What I'd Tell My 25-Year-Old Self About Building a Career

Not guru advice — just what I know now about picking the right roles, systems thinking, and building skills that compound over a decade.

25-year-old me had energy, zero patience, and absolutely no idea what mattered in a career. I thought success was about being the smartest person in the room. Turns out it's about being the most useful person in the room. Different skill entirely.

I'm not writing this as some kind of career guru. I'm a franchise operator on the Gold Coast who builds AI products on the side. But I've learned a few things the hard way over the last decade that I wish someone had told me earlier.

Pick the unsexy role that gives you leverage.

When I was starting out, everyone wanted to be in marketing or strategy. The roles that sounded impressive at a dinner party. Nobody wanted to be in operations. Operations was the boring back office stuff — rosters, compliance, KPIs, process documentation.

But here's what I figured out: operations is where you learn how a business actually works. Not how the PowerPoint says it works. How it actually works. The gap between those two things is where most businesses lose money.

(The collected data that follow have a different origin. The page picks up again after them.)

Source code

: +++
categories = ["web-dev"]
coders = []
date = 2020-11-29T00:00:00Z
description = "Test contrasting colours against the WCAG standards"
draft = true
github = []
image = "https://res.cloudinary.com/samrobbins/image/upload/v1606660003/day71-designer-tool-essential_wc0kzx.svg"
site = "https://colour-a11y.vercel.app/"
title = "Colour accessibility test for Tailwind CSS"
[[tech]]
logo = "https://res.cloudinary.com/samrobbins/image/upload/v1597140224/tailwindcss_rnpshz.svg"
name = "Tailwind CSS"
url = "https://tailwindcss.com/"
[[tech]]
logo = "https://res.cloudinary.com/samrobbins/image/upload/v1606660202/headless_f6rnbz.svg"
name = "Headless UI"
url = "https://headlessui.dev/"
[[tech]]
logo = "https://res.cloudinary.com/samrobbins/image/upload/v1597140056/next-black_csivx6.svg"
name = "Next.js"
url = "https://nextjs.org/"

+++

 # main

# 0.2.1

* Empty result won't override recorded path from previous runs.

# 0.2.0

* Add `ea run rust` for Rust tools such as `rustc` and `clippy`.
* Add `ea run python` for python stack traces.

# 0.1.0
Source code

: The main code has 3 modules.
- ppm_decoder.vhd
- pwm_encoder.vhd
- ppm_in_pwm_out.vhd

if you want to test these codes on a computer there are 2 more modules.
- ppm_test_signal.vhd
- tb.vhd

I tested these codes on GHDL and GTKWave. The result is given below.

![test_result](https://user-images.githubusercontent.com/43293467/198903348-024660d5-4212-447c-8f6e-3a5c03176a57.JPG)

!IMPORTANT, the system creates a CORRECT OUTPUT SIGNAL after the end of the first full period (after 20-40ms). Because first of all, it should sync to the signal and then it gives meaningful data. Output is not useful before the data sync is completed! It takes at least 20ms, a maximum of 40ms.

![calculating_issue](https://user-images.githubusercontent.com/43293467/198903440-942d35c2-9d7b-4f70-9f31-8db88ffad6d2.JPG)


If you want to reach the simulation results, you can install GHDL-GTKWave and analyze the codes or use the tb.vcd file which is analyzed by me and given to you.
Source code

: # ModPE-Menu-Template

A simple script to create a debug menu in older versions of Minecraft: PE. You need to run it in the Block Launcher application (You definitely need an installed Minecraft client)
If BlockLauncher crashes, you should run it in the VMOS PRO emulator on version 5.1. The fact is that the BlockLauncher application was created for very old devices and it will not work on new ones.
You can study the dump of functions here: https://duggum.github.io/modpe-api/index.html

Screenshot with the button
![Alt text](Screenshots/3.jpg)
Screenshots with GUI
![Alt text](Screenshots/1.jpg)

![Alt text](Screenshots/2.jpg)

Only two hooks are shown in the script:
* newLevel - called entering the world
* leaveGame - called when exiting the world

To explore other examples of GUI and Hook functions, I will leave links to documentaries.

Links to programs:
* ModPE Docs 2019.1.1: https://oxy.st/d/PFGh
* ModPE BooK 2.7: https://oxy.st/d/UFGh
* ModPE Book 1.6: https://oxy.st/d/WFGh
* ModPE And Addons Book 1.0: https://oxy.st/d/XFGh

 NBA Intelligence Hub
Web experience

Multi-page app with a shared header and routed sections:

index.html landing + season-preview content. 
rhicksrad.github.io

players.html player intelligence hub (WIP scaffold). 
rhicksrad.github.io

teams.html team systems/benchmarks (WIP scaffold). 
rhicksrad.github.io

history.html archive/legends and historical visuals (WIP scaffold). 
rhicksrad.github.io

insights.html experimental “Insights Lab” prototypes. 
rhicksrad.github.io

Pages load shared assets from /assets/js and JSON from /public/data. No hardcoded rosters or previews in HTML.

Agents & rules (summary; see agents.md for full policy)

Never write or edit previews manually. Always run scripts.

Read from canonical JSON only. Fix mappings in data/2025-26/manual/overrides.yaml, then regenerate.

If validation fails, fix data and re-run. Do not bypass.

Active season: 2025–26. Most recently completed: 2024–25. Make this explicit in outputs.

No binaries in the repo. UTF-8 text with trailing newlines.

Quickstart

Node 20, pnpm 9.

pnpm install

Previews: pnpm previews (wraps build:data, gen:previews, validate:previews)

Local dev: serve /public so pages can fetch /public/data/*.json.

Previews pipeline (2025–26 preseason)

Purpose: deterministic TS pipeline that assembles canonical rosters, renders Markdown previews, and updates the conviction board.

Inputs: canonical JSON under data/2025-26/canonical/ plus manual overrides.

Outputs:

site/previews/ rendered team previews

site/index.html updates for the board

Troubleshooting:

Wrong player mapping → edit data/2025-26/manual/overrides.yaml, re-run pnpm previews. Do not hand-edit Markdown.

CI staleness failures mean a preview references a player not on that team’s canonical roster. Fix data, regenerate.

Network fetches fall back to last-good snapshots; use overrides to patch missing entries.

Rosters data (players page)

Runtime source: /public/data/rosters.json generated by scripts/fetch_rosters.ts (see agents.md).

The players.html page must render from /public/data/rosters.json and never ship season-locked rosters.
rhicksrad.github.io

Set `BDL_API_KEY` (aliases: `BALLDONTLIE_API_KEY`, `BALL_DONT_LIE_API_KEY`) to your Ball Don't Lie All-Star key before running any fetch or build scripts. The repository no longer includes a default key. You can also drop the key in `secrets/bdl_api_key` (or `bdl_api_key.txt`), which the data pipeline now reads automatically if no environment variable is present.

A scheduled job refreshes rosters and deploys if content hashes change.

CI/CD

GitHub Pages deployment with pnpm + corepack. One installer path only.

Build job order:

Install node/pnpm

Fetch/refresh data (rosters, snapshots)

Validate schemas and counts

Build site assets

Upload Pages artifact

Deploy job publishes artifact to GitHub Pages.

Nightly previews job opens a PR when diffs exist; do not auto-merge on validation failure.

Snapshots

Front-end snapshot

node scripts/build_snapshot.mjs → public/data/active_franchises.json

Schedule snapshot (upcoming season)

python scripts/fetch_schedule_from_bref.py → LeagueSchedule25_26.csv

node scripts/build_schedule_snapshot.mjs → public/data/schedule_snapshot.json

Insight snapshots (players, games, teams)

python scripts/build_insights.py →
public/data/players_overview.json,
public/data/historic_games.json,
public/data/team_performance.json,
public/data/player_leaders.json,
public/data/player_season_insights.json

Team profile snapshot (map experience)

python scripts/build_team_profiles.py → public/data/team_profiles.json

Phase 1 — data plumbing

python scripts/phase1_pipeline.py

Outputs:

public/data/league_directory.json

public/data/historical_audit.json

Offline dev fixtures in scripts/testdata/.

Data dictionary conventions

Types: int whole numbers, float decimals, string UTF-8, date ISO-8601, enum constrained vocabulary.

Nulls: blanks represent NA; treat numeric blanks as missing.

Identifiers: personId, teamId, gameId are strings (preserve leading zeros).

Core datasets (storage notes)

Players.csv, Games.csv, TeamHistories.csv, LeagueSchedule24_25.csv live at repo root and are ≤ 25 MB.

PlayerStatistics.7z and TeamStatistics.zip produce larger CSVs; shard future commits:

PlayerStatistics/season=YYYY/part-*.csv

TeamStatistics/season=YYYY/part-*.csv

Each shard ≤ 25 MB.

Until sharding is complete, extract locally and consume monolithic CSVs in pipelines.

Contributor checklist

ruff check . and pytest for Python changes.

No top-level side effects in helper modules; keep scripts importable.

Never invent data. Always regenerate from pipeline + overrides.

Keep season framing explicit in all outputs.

I chose operations, and it gave me something the marketing and strategy people didn't have: leverage. When you understand how every part of a business connects — labour cost to roster design to customer wait times to revenue — you can pull levers that actually move the numbers. The strategy people had ideas. I had control.

If I were 25 again, I'd look for the role that nobody fights over but that touches everything. In most businesses, that's operations.

Systems thinking matters more than individual heroics.

I used to pride myself on being the person who could jump in and fix anything. Store falling apart? I'd go in, work a double, sort the roster, retrain the team, and get it back on track. Felt great. Very heroic.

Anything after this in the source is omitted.